(Stored data entries)
■ ■ ■ ■ ■ ■ ■
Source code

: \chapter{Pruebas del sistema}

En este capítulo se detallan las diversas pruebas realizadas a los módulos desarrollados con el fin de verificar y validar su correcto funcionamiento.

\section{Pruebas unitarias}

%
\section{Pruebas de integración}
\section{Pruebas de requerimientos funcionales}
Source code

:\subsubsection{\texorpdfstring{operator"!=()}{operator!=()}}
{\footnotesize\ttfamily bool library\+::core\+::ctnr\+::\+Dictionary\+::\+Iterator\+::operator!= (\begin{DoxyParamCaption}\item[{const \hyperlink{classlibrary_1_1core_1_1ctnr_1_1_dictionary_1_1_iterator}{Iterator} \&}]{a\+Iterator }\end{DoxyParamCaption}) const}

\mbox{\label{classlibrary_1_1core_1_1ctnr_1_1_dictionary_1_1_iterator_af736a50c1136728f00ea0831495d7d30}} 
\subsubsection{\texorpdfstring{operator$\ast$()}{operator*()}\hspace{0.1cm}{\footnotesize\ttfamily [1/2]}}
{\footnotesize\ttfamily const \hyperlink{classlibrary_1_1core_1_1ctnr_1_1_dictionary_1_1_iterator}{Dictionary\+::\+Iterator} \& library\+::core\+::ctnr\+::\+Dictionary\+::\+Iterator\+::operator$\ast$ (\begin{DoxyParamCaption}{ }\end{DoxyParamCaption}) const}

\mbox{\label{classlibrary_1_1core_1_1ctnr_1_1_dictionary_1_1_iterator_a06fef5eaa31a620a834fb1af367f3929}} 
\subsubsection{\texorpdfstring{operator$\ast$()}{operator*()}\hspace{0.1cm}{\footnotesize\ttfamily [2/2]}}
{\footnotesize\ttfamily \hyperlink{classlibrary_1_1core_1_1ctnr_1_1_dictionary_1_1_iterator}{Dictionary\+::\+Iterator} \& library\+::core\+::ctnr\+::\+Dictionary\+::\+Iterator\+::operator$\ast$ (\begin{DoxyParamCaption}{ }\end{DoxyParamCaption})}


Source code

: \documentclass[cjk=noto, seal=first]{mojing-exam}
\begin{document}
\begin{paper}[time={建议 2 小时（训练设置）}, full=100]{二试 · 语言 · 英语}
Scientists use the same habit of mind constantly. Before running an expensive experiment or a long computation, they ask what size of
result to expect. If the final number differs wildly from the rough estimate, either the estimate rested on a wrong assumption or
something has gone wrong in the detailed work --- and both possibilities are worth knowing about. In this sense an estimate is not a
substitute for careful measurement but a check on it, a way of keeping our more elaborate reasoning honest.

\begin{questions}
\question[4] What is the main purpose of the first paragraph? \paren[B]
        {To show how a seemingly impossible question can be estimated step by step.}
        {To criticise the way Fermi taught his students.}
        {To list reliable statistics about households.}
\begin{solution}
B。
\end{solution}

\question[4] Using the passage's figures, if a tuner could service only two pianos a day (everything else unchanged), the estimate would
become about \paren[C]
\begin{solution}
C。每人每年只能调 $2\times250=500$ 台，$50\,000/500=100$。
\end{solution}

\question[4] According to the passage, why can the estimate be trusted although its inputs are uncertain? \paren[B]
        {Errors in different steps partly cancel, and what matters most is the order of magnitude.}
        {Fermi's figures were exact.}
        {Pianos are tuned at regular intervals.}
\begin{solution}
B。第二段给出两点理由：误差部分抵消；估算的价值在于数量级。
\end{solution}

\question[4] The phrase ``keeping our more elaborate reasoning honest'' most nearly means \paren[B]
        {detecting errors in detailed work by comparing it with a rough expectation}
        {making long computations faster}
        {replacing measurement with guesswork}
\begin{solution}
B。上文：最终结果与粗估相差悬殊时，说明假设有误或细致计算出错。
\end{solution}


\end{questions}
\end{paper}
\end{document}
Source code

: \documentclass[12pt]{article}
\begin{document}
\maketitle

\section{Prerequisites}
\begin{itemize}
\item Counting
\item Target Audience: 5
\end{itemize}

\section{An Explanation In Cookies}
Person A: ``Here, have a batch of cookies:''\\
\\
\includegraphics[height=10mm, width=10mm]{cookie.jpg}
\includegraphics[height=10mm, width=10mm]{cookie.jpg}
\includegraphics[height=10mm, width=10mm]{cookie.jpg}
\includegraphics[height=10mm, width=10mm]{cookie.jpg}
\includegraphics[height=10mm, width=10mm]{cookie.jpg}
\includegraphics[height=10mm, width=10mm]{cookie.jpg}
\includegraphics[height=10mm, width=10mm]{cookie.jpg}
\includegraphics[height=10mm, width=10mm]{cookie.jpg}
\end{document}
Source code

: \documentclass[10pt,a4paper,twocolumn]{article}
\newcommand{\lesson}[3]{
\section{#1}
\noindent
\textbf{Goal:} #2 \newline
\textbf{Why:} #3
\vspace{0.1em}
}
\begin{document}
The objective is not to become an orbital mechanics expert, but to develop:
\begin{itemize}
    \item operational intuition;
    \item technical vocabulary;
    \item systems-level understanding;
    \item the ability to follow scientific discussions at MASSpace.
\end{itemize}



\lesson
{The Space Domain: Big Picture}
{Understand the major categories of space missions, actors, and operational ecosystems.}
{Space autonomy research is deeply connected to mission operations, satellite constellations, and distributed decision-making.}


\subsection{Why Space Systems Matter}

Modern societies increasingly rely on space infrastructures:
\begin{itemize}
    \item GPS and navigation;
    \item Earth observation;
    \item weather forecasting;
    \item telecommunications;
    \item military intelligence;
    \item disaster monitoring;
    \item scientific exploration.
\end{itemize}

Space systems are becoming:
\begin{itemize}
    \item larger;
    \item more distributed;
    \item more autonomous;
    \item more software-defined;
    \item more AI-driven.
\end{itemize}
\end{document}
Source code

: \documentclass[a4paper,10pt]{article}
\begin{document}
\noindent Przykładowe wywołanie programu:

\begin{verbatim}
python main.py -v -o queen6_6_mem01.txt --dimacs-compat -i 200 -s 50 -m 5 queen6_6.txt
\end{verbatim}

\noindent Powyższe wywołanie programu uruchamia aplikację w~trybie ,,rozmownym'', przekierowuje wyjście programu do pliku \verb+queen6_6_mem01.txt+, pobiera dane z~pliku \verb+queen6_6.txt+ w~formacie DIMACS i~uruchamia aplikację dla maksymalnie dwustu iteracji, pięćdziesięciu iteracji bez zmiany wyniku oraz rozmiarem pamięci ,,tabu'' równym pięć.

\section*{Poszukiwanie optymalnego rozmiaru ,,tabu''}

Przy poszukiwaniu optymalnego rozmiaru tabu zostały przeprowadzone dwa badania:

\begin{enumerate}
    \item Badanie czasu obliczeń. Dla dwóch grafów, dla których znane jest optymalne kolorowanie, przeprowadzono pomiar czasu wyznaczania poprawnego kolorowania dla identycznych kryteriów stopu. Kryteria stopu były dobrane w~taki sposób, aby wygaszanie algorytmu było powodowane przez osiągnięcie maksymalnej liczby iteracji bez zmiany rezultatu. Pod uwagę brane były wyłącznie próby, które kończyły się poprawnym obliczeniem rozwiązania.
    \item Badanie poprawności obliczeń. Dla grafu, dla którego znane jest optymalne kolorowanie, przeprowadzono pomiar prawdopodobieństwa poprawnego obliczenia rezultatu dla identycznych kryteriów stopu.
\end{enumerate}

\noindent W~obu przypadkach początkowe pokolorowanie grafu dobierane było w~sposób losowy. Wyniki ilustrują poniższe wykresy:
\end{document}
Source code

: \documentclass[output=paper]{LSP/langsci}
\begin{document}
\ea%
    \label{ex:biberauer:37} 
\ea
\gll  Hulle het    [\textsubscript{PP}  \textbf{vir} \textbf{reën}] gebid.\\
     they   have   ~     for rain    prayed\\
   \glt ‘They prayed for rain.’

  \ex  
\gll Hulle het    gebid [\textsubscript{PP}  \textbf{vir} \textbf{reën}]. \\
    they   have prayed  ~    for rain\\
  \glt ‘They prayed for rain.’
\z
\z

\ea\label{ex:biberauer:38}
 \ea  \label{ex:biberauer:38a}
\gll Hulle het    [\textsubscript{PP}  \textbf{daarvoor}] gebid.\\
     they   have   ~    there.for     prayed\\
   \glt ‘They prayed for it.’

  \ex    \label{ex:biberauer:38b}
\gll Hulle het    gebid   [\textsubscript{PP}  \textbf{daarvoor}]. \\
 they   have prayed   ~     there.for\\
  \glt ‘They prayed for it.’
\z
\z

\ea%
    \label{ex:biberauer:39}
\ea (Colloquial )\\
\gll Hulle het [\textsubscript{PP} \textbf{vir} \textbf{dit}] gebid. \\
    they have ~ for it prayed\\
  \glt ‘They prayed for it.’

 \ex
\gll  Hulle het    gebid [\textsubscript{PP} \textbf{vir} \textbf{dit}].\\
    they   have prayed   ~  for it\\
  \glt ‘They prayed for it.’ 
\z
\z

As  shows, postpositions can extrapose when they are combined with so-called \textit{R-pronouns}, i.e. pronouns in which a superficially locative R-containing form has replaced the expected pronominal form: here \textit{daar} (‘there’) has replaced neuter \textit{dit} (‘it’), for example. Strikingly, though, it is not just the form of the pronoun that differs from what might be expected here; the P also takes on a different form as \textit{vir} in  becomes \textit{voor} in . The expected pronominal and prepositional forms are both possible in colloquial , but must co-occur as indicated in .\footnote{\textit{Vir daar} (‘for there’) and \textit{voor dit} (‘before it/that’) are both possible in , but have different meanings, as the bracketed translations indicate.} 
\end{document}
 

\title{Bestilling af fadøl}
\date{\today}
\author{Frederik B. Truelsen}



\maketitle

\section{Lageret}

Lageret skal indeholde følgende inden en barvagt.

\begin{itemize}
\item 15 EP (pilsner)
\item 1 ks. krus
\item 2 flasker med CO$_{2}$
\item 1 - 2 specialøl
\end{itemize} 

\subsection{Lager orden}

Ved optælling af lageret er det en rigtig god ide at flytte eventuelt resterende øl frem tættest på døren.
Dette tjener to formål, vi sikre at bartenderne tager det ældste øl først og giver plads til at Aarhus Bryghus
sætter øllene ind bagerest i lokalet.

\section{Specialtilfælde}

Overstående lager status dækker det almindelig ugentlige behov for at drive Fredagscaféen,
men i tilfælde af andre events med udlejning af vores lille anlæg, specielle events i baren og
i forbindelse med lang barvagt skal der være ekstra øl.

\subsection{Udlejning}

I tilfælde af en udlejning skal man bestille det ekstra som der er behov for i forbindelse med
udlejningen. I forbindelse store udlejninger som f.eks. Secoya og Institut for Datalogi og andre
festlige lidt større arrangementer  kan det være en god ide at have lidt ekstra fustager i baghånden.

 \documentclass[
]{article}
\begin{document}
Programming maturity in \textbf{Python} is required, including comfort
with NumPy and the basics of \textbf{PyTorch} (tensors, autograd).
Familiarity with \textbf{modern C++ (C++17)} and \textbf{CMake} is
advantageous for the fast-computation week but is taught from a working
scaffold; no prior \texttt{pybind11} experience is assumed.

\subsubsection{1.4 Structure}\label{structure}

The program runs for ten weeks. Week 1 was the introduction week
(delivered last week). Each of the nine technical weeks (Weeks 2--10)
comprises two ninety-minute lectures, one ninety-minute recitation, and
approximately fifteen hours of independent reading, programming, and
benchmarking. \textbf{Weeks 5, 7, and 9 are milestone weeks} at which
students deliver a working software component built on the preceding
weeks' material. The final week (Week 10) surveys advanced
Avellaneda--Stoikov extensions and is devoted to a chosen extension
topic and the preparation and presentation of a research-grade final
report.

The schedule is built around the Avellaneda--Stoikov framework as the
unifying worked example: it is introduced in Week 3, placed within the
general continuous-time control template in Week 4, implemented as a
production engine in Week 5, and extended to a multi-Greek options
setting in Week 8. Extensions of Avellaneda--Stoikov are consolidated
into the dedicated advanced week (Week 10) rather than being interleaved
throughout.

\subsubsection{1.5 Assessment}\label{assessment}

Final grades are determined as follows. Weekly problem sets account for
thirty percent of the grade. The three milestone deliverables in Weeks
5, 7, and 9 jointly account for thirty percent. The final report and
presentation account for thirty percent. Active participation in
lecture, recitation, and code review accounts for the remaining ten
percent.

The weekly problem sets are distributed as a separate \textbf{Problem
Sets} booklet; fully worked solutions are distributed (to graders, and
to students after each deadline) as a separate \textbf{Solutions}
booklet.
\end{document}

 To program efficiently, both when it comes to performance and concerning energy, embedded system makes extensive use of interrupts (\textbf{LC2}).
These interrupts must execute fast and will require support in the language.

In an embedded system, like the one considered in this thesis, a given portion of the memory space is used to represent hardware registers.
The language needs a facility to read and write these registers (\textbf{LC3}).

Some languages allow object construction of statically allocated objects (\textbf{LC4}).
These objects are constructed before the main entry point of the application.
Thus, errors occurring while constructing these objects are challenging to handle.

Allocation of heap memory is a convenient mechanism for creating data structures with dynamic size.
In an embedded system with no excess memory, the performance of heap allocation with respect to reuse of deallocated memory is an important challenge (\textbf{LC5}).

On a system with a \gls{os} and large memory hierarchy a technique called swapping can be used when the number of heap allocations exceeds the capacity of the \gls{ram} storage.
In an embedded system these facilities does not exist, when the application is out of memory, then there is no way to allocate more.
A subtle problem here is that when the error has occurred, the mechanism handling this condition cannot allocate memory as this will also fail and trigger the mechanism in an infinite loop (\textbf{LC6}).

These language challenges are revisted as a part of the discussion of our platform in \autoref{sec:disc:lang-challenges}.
■ ■ ■ ■ ■ ■ ■
- BRIEF
Look through the records and gather every line containing "optymalnego".

- TASK RESULT
\section*{Poszukiwanie optymalnego rozmiaru ,,tabu''}
Przy poszukiwaniu optymalnego rozmiaru tabu zostały przeprowadzone dwa badania:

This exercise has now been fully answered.